Russian police round up anti-Putin protesters

Russian riot police beat opposition activists on Sunday and detained nearly 200 people at protest rallies against President Vladimir Putin in St Petersburg, Russia’s second city.Riot police also detained Boris Nemtsov and Nikita Belykh, leaders of the Union of Right Forces (SPS) party who are both running in a December 2 parliamentary election. They were later released.

This correspondent saw riot police beating activists with batons and their fists before forcing them into police buses.

Dozens more were detained outside the Winter Palace, the residence of the Tsars, and at another rally in central St Petersburg, Putin’s home town.

“They have forbidden us from discussing Putin,” Nemtsov told the crowd. “But we have come here today to ask Mr Putin and the authorities why is there so much corruption in the country?”

He was promptly detained by five riot policemen as the crowd chanted “Russia without Putin”.

Nemtsov told Reuters his detention was a breach of Russian law which forbids police from detaining candidates.

“Putin has total disregard for the country’s constitution and laws,” Nemtsov said. “He is afraid the people will find out the truth and so he hides behind the riot police.” 

About 500 activists made it to the marches but were vastly outnumbered by riot police. Most of those detained were later released, organizers said.

The city authorities had not given permission for the march and streets in the city centre were blocked by riot police and snow-clearing trucks.

The “march of the discontented” brings together Putin’s opponents into one movement which includes Other Russia, free-market parties such as SPS and Yabloko as well as anarchists and radical socialists.

Police on Saturday detained Other Russia leader and former world chess champion Garry Kasparov when they broke up a march of about 3,000 in Moscow. Activists said 60 people were detained at that march.


Putin’s opponents accuse the Kremlin chief of cracking down on the freedoms won after the 1991 fall of the Soviet Union and of creating what they say is an unstable political system dependent on Putin alone.

“They have started a war with the people,” Tamara, 72, who took part in the march.

“Putin is very bad — look at the poverty in the country.

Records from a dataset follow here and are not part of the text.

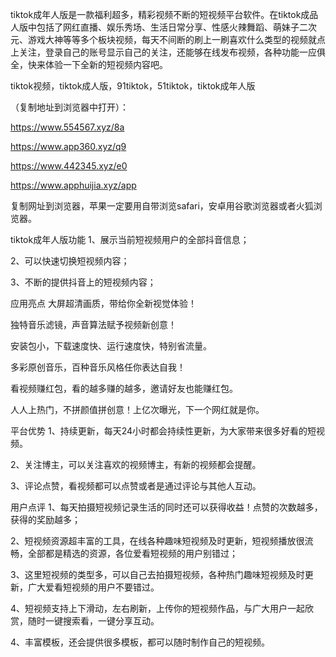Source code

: tiktok成年人版是一款福利超多，精彩视频不断的短视频平台软件。在tiktok成品人版中包括了网红直播、娱乐秀场、生活日常分享、性感火辣舞蹈、萌妹子二次元、游戏大神等等多个板块视频，每天不间断的刷上一刷喜欢什么类型的视频就点上关注，登录自己的账号显示自己的关注，还能够在线发布视频，各种功能一应俱全，快来体验一下全新的短视频内容吧。

tiktok视频，tiktok成人版，91tiktok，51tiktok，tiktok成年人版

（复制地址到浏览器中打开）：

https://www.554567.xyz/8a

https://www.app360.xyz/q9

https://www.442345.xyz/e0

https://www.apphuijia.xyz/app

复制网址到浏览器，苹果一定要用自带浏览safari，安卓用谷歌浏览器或者火狐浏览器。


tiktok成年人版功能
1、展示当前短视频用户的全部抖音信息；

2、可以快速切换短视频内容；

3、不断的提供抖音上的短视频内容；

应用亮点
大屏超清画质，带给你全新视觉体验！

独特音乐滤镜，声音算法赋予视频新创意！

安装包小，下载速度快、运行速度快，特别省流量。

多彩原创音乐，百种音乐风格任你表达自我！

看视频赚红包，看的越多赚的越多，邀请好友也能赚红包。

人人上热门，不拼颜值拼创意！上亿次曝光，下一个网红就是你。

平台优势
1、持续更新，每天24小时都会持续性更新，为大家带来很多好看的短视频。

2、关注博主，可以关注喜欢的视频博主，有新的视频都会提醒。

3、评论点赞，看视频都可以点赞或者是通过评论与其他人互动。

用户点评
1、每天拍摄短视频记录生活的同时还可以获得收益！点赞的次数越多，获得的奖励越多；

2、短视频资源超丰富的工具，在线各种趣味短视频及时更新，短视频播放很流畅，全部都是精选的资源，各位爱看短视频的用户别错过；

3、这里短视频的类型多，可以自己去拍摄短视频，各种热门趣味短视频及时更新，广大爱看短视频的用户不要错过。

4、短视频支持上下滑动，左右刷新，上传你的短视频作品，与广大用户一起欣赏，随时一键搜索看，一键分享互动。

4、丰富模板，还会提供很多模板，都可以随时制作自己的短视频。
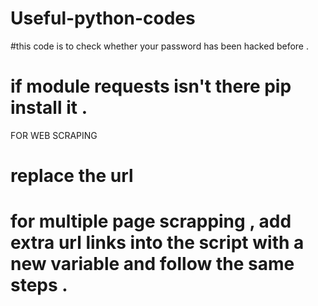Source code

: # Useful-python-codes
#this code is to check whether your password has been hacked before .
# if module requests isn't there pip install it .


FOR WEB SCRAPING 
# replace the url 
# for multiple page scrapping , add extra url links into the script with a new variable and follow the same steps . 

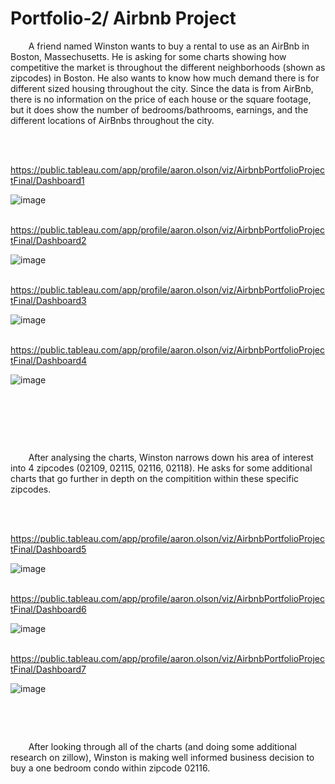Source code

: # Portfolio-2/ Airbnb Project

&ensp;&thinsp;&ensp;&thinsp;&ensp;&thinsp;A friend named Winston wants to buy a rental to use as an AirBnb in Boston, Massechusetts.  He is asking for some charts showing how competitive the market is throughout the different neighborhoods (shown as zipcodes) in Boston.  He also wants to know how much demand there is for different sized housing throughout the city.  Since the data is from AirBnb, there is no information on the price of each house or the square footage, but it does show the number of bedrooms/bathrooms, earnings, and the different locations of AirBnbs throughout the city.

&nbsp;


&ensp;&thinsp;&ensp;&thinsp;&ensp;&thinsp;https://public.tableau.com/app/profile/aaron.olson/viz/AirbnbPortfolioProjectFinal/Dashboard1

![image](https://github.com/A-Olson8/Portfolio-2/assets/95314634/afe8280a-763b-4d8e-836a-21366d982db9)

&ensp;&thinsp;&ensp;&thinsp;&ensp;&thinsp;https://public.tableau.com/app/profile/aaron.olson/viz/AirbnbPortfolioProjectFinal/Dashboard2

![image](https://github.com/A-Olson8/Portfolio-2/assets/95314634/9164c3e9-aacb-47fe-bad2-d23cae0cf378)

&ensp;&thinsp;&ensp;&thinsp;&ensp;&thinsp;https://public.tableau.com/app/profile/aaron.olson/viz/AirbnbPortfolioProjectFinal/Dashboard3

![image](https://github.com/A-Olson8/Portfolio-2/assets/95314634/0562ddab-f006-4466-a466-402177817b3c)

&ensp;&thinsp;&ensp;&thinsp;&ensp;&thinsp;https://public.tableau.com/app/profile/aaron.olson/viz/AirbnbPortfolioProjectFinal/Dashboard4

![image](https://github.com/A-Olson8/Portfolio-2/assets/95314634/55ffc7c1-6e88-42f8-88f4-37f40a106575)

&nbsp;

&nbsp;

&nbsp;

&ensp;&thinsp;&ensp;&thinsp;&ensp;&thinsp;After analysing the charts, Winston narrows down his area of interest into 4 zipcodes (02109, 02115, 02116, 02118).  He asks for some additional charts that go further in depth on the compitition within these specific zipcodes. 

&nbsp;


&ensp;&thinsp;&ensp;&thinsp;&ensp;&thinsp;https://public.tableau.com/app/profile/aaron.olson/viz/AirbnbPortfolioProjectFinal/Dashboard5

![image](https://github.com/A-Olson8/Portfolio-2/assets/95314634/fd46e7c1-d8e1-4d73-8b03-f1fcbf12d536)

&ensp;&thinsp;&ensp;&thinsp;&ensp;&thinsp;https://public.tableau.com/app/profile/aaron.olson/viz/AirbnbPortfolioProjectFinal/Dashboard6

![image](https://github.com/A-Olson8/Portfolio-2/assets/95314634/ad49a8d9-a04d-4d0c-805a-27c5152db1c5)

&ensp;&thinsp;&ensp;&thinsp;&ensp;&thinsp;https://public.tableau.com/app/profile/aaron.olson/viz/AirbnbPortfolioProjectFinal/Dashboard7

![image](https://github.com/A-Olson8/Portfolio-2/assets/95314634/f039cd3b-5599-4f83-ba05-e9e6dface554)


&nbsp;

&nbsp;

&ensp;&thinsp;&ensp;&thinsp;&ensp;&thinsp;After looking through all of the charts (and doing some additional research on zillow), Winston is making well informed business decision to buy a one bedroom condo within zipcode 02116.
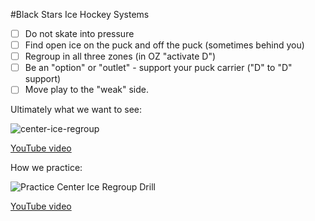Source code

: #Black Stars Ice Hockey Systems


- [ ] Do not skate into pressure
- [ ] Find open ice on the puck and off the puck (sometimes behind you)
- [ ] Regroup in all three zones (in OZ "activate D")
- [ ] Be an "option" or "outlet" - support your puck carrier ("D" to "D" support)
- [ ] Move play to the "weak" side.

Ultimately what we want to see:

![center-ice-regroup](https://github.com/user-attachments/assets/9faa6bf5-35a3-4ba0-a658-482aaf9403d7)

[YouTube video](https://youtu.be/xUTFwUlOSwE)

How we practice:

![Practice Center Ice Regroup Drill](https://github.com/user-attachments/assets/b8e1d5f2-ae65-4656-8046-1ecd12b7bbda)

[YouTube video](https://youtu.be/GZMWYcK2a88)
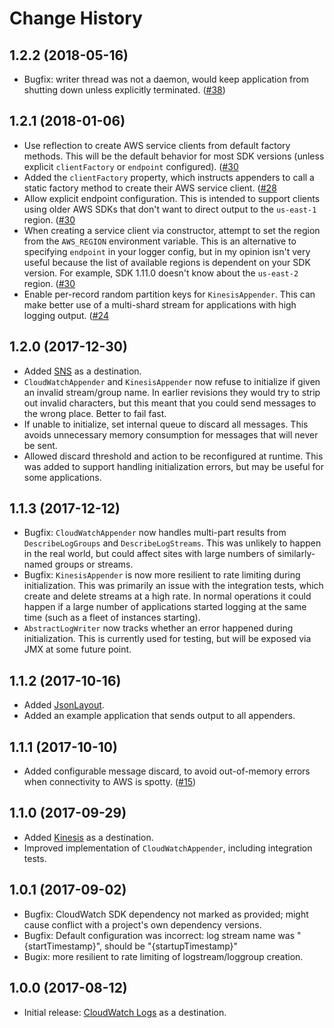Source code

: # Change History


## 1.2.2 (2018-05-16)

* Bugfix: writer thread was not a daemon, would keep application from shutting down
  unless explicitly terminated.
  ([#38](https://github.com/kdgregory/log4j-aws-appenders/issues/38))

## 1.2.1 (2018-01-06)

* Use reflection to create AWS service clients from default factory methods. This will
  be the default behavior for most SDK versions (unless explicit `clientFactory` or
  `endpoint` configured).
  ([#30](https://github.com/kdgregory/log4j-aws-appenders/issues/30)
* Added the `clientFactory` property, which instructs appenders to call a static factory
  method to create their AWS service client.
  ([#28](https://github.com/kdgregory/log4j-aws-appenders/issues/28)
* Allow explicit endpoint configuration. This is intended to support clients using older
  AWS SDKs that don't want to direct output to the `us-east-1` region.
  ([#30](https://github.com/kdgregory/log4j-aws-appenders/issues/30)
* When creating a service client via constructor, attempt to set the region from the
  `AWS_REGION` environment variable. This is an alternative to specifying `endpoint`
  in your logger config, but in my opinion isn't very useful because the list of
  available regions is dependent on your SDK version. For example, SDK 1.11.0 doesn't
  know about the `us-east-2` region.
  ([#30](https://github.com/kdgregory/log4j-aws-appenders/issues/30)
* Enable per-record random partition keys for `KinesisAppender`. This can make better
  use of a multi-shard stream for applications with high logging output.
  ([#24](https://github.com/kdgregory/log4j-aws-appenders/issues/24)


## 1.2.0 (2017-12-30)

* Added [SNS](docs/sns.md) as a destination.
* `CloudWatchAppender` and `KinesisAppender` now refuse to initialize if given an invalid
  stream/group name. In earlier revisions they would try to strip out invalid characters,
  but this meant that you could send messages to the wrong place. Better to fail fast.
* If unable to initialize, set internal queue to discard all messages. This avoids
  unnecessary memory consumption for messages that will never be sent.
* Allowed discard threshold and action to be reconfigured at runtime. This was added to
  support handling initialization errors, but may be useful for some applications.


## 1.1.3 (2017-12-12)

* Bugfix: `CloudWatchAppender` now handles multi-part results from `DescribeLogGroups`
  and `DescribeLogStreams`. This was unlikely to happen in the real world, but could
  affect sites with large numbers of similarly-named groups or streams.
* Bugfix: `KinesisAppender` is now more resilient to rate limiting during initialization.
  This was primarily an issue with the integration tests, which create and delete streams
  at a high rate. In normal operations it could happen if a large number of applications
  started logging at the same time (such as a fleet of instances starting).
* `AbstractLogWriter` now tracks whether an error happened during initialization. This is
  currently used for testing, but will be exposed via JMX at some future point.


## 1.1.2 (2017-10-16)

* Added [JsonLayout](docs/jsonlayout.md).  
* Added an example application that sends output to all appenders.


## 1.1.1 (2017-10-10)

* Added configurable message discard, to avoid out-of-memory errors when
  connectivity to AWS is spotty.
  ([#15](https://github.com/kdgregory/log4j-aws-appenders/issues/15))


## 1.1.0 (2017-09-29)

* Added [Kinesis](docs/kinesis.md) as a destination.
* Improved implementation of `CloudWatchAppender`, including integration tests.


## 1.0.1 (2017-09-02)

* Bugfix: CloudWatch SDK dependency not marked as provided; might cause conflict
  with a project's own dependency versions.
* Bugfix: Default configuration was incorrect: log stream name was "{startTimestamp}",
  should be "{startupTimestamp}"
* Bugix: more resilient to rate limiting of logstream/loggroup creation.


## 1.0.0 (2017-08-12)

* Initial release: [CloudWatch Logs](docs/cloudwatch.md) as a destination.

Pensioners are forced to rummage in the dustbins.”

Kremlin officials say the opposition marches are aimed at attracting attention in the West and that the activists are a mixed bag of marginal politicians with little public support.

Putin, ranked by opinion polls as the most popular politician in Russia, is credited by supporters for cementing political stability and presiding over the longest economic boom for a generation.

The former KGB spy has vowed to step down as president next year after his second consecutive four-year term in office.

But he has said he will use the pro-Kremlin United Russia party to preserve influence after he steps down. He is running as the party’s top candidate in the December election.

“We are ruled by the United Russia gang. They have taken away the elections,” said Lyubov Chilipenko at the march.